La Dr Cecchini della società di Eurisko ha presentato una indagine sul punto di vista dei pazienti. Nel campione di 83 pazienti intervistati, l'età media di insorgenza della malattia era 63 anni e la durata media era di 10 anni; nel sottogruppo dei giovani (33% con meno di 65 anni) era di 49 anni.Prima di ammalarsi la maggior parte dei pazienti non conosceva i sintomi della malattia di Parkinson, se non il tremore. Solo il 13% ha sospettato di avere la malattia di Parkinson all'esordio e la metà si sarebbe rivolta prima ad un medico se avesse saputo di più. Mediamente il ritardo della diagnosi ammontava a 6 mesi (9 mesi nel sottogruppo dei pazienti giovani); c'è un 15-20% di pazienti che arriva al medico solo dopo 1-2 anni.
La malattia ha avuto un notevole impatto sulla vita dei pazienti. Il 25% è stato costretto a lasciare il lavoro a causa della malattia (58% nel sottogruppo dei giovani) e l'86% dei pazienti ha riferito che la malattia interferiva "molto o abbastanza" sulla qualità di vita.
Il 59% dei pazienti soffre di dolore continuo - 20% in più rispetto alla popolazione generale di riferimento di pari età.
Inoltre, il 46% ha sempre o spesso difficoltà a girare nei luoghi pubblici, il 47% ha sempre o spesso difficoltà a vestirsi da solo, il 43% si sente sempre o spesso depresso. Inoltre, il 30% è sempre o spesso imbarazzato a causa della malattia.
Hanno preso la parola per commentare le implicazioni dei risultati dello studio ADAGIO e della indagine EURISKO il Prof G Abbruzzese, Professore di Neurologia presso l'Università di Genova, il Dr P Barone, Direttore del Centro Parkinson presso l'Università di Napoli ed il Prof G Pezzoli, Direttore del Centro Parkinson ICP a Milano, nonché Presidente della Associazione Italiana Parkinsoniani (AIP) e della Fondazione Grigioni per il morbo di Parkinson.È emerso che
- vi è la percezione che la malattia di Parkinson venga diagnosticata di più nel giovane rispetto al passato, presumibilmente perché ora è disponibile una tecnica per immagini che permette una diagnosi certa anche nelle prime fasi della malattia, e perché oggi si vive molto più a lungo e ci si considera giovani più a lungo (si veda il sottogruppo di cui si è parlato in precedenza, giovane = meno di 65 anni, una volta un 60enne non veniva considerato giovane).
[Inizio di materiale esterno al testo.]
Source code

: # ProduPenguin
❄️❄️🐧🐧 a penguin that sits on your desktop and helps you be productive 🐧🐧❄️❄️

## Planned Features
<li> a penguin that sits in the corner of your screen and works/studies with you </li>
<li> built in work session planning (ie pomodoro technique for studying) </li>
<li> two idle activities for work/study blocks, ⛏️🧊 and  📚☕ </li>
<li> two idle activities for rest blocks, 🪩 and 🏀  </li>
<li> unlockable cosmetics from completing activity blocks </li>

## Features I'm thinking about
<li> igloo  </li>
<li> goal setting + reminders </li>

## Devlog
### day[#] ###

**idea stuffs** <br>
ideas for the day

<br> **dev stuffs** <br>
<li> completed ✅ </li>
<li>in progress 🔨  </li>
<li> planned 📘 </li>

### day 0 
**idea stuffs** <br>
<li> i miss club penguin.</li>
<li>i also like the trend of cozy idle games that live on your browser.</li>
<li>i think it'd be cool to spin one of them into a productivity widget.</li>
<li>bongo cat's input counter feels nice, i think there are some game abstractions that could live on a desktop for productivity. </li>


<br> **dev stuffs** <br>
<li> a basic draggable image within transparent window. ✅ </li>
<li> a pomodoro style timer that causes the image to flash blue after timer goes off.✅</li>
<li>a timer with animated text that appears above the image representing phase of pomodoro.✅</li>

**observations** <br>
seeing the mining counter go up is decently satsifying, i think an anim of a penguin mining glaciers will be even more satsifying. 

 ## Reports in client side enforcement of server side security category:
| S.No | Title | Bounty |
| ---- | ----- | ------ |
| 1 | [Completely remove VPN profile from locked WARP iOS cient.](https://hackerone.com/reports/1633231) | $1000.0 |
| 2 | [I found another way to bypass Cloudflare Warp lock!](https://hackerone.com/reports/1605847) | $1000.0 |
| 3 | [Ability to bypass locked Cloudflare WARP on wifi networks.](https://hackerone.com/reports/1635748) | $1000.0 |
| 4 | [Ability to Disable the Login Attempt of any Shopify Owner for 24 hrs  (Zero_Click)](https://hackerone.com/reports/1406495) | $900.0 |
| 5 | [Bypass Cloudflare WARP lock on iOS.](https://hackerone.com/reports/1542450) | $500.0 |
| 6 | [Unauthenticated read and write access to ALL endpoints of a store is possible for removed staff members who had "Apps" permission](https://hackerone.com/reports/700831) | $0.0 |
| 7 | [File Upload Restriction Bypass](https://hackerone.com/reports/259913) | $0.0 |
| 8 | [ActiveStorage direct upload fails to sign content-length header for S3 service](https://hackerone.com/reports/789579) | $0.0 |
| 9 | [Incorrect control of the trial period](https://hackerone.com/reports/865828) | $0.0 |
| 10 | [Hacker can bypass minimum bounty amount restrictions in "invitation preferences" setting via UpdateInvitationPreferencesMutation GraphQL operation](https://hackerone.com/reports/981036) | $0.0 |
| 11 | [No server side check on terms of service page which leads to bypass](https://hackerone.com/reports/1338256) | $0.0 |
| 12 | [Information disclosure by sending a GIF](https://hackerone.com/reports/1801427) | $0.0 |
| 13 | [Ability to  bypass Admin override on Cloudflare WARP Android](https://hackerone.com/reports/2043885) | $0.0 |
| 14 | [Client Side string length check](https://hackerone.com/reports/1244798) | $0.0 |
- Bisogna cercare di modificare l'immagine del paziente parkinsoniano presso il pubblico, che ha in mente un vecchietto tremante; in realtà solo la metà dei pazienti presenta tremore ed il tremore può essere sintomo di altre malattie
- Bisogna sensibilizzare di più le autorità sanitarie ed il medico di base per giungere ad una diagnosi precoce, che permette di intervenire rapidamente prevenendo il deterioramento della qualità di vita del paziente e, in futuro, anche di rallentare la progressione della malattia.
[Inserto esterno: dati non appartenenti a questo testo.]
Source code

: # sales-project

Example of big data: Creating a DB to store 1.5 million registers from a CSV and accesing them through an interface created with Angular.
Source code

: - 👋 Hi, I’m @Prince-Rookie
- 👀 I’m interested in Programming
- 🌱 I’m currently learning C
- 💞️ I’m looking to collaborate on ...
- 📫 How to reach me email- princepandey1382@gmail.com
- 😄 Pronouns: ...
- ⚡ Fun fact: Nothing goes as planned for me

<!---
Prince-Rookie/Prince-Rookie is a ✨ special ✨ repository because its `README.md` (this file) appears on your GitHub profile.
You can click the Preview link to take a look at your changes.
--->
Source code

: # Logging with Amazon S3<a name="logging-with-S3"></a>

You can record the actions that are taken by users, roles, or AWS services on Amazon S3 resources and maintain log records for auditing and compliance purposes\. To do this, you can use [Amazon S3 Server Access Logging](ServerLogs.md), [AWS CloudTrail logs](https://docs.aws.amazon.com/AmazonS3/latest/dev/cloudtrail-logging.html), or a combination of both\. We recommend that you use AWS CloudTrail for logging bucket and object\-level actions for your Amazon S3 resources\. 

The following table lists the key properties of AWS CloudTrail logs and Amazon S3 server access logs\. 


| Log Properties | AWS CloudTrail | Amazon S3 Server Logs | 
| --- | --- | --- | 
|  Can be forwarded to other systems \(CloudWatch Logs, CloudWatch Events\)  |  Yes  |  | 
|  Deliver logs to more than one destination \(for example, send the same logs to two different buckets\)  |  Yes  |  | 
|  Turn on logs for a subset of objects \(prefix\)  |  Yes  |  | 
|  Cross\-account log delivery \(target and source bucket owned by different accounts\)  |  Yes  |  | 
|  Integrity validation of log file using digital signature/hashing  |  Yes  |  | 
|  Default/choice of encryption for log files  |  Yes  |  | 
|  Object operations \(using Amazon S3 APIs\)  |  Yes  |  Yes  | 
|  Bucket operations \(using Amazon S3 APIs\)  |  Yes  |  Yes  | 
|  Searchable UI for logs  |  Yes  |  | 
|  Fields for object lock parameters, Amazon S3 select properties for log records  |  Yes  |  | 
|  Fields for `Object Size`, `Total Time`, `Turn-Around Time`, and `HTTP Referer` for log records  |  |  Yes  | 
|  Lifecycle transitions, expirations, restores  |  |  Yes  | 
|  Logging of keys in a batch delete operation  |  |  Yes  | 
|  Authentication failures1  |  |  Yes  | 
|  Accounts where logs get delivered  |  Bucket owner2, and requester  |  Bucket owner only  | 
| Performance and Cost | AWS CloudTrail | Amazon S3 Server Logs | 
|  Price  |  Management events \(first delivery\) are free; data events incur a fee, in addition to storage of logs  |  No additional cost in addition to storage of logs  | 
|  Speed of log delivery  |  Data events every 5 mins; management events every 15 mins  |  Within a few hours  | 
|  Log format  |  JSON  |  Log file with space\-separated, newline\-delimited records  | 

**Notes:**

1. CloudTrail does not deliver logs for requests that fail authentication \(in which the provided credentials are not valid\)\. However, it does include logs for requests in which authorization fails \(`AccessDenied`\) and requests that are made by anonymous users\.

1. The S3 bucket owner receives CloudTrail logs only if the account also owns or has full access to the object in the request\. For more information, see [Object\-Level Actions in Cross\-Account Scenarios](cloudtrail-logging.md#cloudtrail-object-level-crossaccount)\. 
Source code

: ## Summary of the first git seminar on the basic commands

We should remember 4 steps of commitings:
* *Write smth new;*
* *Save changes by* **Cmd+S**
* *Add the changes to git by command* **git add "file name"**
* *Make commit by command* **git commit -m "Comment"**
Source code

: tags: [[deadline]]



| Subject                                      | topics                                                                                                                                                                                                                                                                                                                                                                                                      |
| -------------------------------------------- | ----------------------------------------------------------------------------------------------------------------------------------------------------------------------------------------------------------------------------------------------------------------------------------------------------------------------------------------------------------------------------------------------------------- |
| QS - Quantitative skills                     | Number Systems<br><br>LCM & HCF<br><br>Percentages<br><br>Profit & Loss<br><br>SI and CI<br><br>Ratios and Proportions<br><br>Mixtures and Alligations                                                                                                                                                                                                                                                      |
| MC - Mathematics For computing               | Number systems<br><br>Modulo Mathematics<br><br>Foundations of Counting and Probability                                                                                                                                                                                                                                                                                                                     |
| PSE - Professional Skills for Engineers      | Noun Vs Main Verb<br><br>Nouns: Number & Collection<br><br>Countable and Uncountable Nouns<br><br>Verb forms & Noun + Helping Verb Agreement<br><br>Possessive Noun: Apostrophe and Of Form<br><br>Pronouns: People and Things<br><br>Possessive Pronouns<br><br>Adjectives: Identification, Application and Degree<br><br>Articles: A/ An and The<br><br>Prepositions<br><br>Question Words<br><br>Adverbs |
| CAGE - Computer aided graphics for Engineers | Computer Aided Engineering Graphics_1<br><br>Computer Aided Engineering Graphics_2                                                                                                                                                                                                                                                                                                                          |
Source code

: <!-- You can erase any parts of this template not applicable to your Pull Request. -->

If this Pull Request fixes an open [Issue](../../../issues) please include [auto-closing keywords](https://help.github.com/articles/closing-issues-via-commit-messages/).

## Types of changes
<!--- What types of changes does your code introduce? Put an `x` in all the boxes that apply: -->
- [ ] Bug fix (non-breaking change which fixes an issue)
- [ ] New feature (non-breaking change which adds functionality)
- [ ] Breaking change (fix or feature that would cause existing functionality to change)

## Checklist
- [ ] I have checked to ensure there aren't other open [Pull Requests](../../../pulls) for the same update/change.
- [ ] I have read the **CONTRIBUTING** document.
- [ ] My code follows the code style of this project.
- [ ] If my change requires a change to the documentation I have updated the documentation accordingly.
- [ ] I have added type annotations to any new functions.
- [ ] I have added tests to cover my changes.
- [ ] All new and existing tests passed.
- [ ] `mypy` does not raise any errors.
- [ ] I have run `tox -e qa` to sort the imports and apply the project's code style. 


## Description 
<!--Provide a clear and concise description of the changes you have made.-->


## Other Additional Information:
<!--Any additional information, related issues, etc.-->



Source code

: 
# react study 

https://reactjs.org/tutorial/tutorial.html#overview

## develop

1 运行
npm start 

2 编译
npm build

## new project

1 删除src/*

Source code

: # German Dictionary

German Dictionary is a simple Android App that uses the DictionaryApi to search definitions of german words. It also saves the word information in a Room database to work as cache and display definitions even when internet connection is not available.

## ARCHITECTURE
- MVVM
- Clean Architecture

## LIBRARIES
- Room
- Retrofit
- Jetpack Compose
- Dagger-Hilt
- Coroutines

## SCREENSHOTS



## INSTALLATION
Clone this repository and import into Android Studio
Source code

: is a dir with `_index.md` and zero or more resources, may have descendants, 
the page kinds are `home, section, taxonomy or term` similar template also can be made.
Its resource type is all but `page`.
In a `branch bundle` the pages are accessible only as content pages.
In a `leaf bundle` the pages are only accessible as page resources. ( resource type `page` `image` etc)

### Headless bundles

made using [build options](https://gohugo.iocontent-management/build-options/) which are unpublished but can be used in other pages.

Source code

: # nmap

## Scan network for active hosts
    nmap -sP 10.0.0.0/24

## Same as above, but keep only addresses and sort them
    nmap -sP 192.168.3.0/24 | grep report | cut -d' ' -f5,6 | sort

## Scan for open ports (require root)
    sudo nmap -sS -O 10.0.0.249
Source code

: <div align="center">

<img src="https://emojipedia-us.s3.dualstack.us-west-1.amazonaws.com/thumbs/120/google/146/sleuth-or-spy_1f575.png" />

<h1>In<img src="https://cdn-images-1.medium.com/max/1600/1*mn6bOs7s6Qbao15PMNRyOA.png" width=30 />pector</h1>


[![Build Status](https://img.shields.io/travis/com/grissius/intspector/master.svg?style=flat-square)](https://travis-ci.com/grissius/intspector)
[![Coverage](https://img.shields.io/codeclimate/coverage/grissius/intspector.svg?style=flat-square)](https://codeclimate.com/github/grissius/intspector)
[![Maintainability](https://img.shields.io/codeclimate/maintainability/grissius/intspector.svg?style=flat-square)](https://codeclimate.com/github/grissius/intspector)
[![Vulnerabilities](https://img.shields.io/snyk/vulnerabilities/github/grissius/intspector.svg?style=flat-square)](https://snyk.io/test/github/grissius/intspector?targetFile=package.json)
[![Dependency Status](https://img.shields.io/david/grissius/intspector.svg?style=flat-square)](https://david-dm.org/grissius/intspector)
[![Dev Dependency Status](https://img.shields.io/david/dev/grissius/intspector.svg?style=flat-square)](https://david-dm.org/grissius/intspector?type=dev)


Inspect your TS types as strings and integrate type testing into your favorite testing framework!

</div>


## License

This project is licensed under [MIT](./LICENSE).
Rasagilina è già in commercio per il trattamento della malattia di Parkinson sia in monoterapia (senza levodopa) sia come terapia in associazione (con levodopa) nei pazienti con fluttuazioni di fine dose, al dosaggio di 1 mg una volta al giorno. In Italia è in fascia A a carico del SSN, purchè venga inserito nel piano terapeutico del paziente da parte del neurologo.